§ What the exercise asks:
Please copy out every line of the listing below in which the word "varies" appears.
___
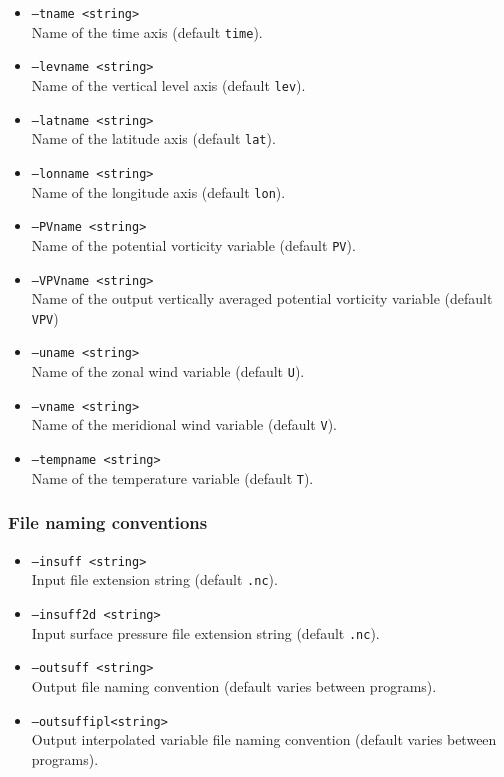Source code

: \documentclass{article}
\begin{document}
\begin{itemize}
\item[] \texttt{--tname <string>}\\Name of the time axis (default \texttt{time}).
\item[] \texttt{--levname <string>}\\Name of the vertical level axis (default \texttt{lev}).
\item[]\texttt{--latname <string>}\\Name of the latitude axis (default \texttt{lat}).
\item[]\texttt{--lonname <string>}\\Name of the longitude axis (default \texttt{lon}).
\item[] \texttt{--PVname <string>}\\Name of the potential vorticity variable (default \texttt{PV}).
\item[]\texttt{--VPVname <string>}\\Name of the output vertically averaged potential vorticity variable (default \texttt{VPV})
\item[] \texttt{--uname <string>}\\Name of the zonal wind variable (default \texttt{U}).
\item[] \texttt{--vname <string>}\\Name of the meridional wind variable (default \texttt{V}).
\item[] \texttt{--tempname <string>}\\Name of the temperature variable (default \texttt{T}).
\end{itemize}

\subsubsection{File naming conventions}
\begin{itemize}
\item[]\texttt{--insuff <string>}\\Input file extension string (default \texttt{.nc}).
\item[]\texttt{--insuff2d <string>}\\Input surface pressure file extension string (default \texttt{.nc}).
\item[]\texttt{--outsuff <string>}\\Output file naming convention (default varies between programs).
\item[] \texttt{--outsuffipl<string>}\\Output interpolated variable file naming convention (default varies between programs).
\end{itemize}
\end{document}
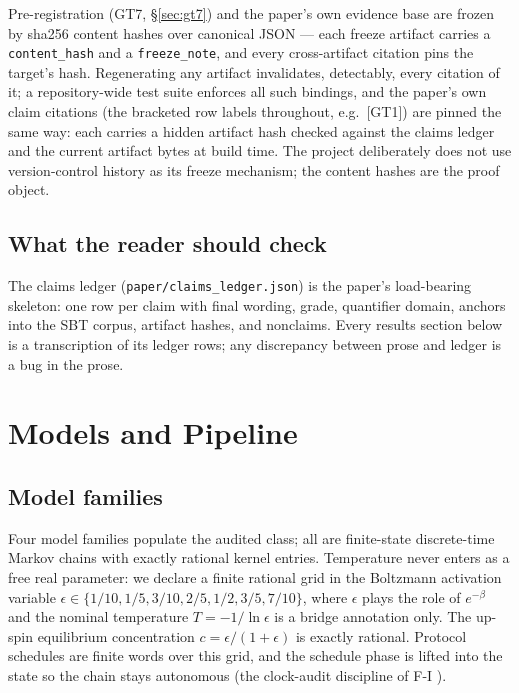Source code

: \documentclass[11pt]{article}
\newcommand{\sbtcite}[1]{\cite{#1}}
\theoremstyle{definition}
\begin{document}
Pre-registration (GT7, \S\ref{sec:gt7}) and the paper's own evidence base are frozen by sha256
content hashes over canonical JSON --- each freeze artifact carries a \texttt{content\_hash} and a
\texttt{freeze\_note}, and every cross-artifact citation pins the target's hash. Regenerating any
artifact invalidates, detectably, every citation of it; a repository-wide test suite enforces all
such bindings, and the paper's own claim citations (the bracketed row labels throughout, e.g.\
[GT1]) are pinned the same way: each carries a hidden artifact hash checked against the claims
ledger and the current artifact bytes at build time. The project deliberately does not use
version-control history as its freeze mechanism; the content hashes are the proof object.

\subsection{What the reader should check}

The claims ledger (\texttt{paper/claims\_ledger.json}) is the paper's load-bearing skeleton: one
row per claim with final wording, grade, quantifier domain, anchors into the SBT corpus, artifact
hashes, and nonclaims. Every results section below is a transcription of its ledger rows; any
discrepancy between prose and ledger is a bug in the prose.
 \section{Models and Pipeline}
\label{sec:models}


\subsection{Model families}

Four model families populate the audited class; all are finite-state discrete-time Markov chains
with exactly rational kernel entries. Temperature never enters as a free real parameter: we
declare a finite rational grid in the Boltzmann activation variable
$\epsilon \in \{1/10, 1/5, 3/10, 2/5, 1/2, 3/5, 7/10\}$, where $\epsilon$ plays the role of
$e^{-\beta}$ and the nominal temperature $T = -1/\ln\epsilon$ is a bridge annotation only. The
up-spin equilibrium concentration $c = \epsilon/(1+\epsilon)$ is exactly rational. Protocol
schedules are finite words over this grid, and the schedule phase is lifted into the state so the
chain stays autonomous (the clock-audit discipline of F-I \sbtcite{sbt-foundations-i}).
\end{document}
___
§ Written reply:
\item[]\texttt{--outsuff <string>}\\Output file naming convention (default varies between programs).
\item[] \texttt{--outsuffipl<string>}\\Output interpolated variable file naming convention (default varies between programs).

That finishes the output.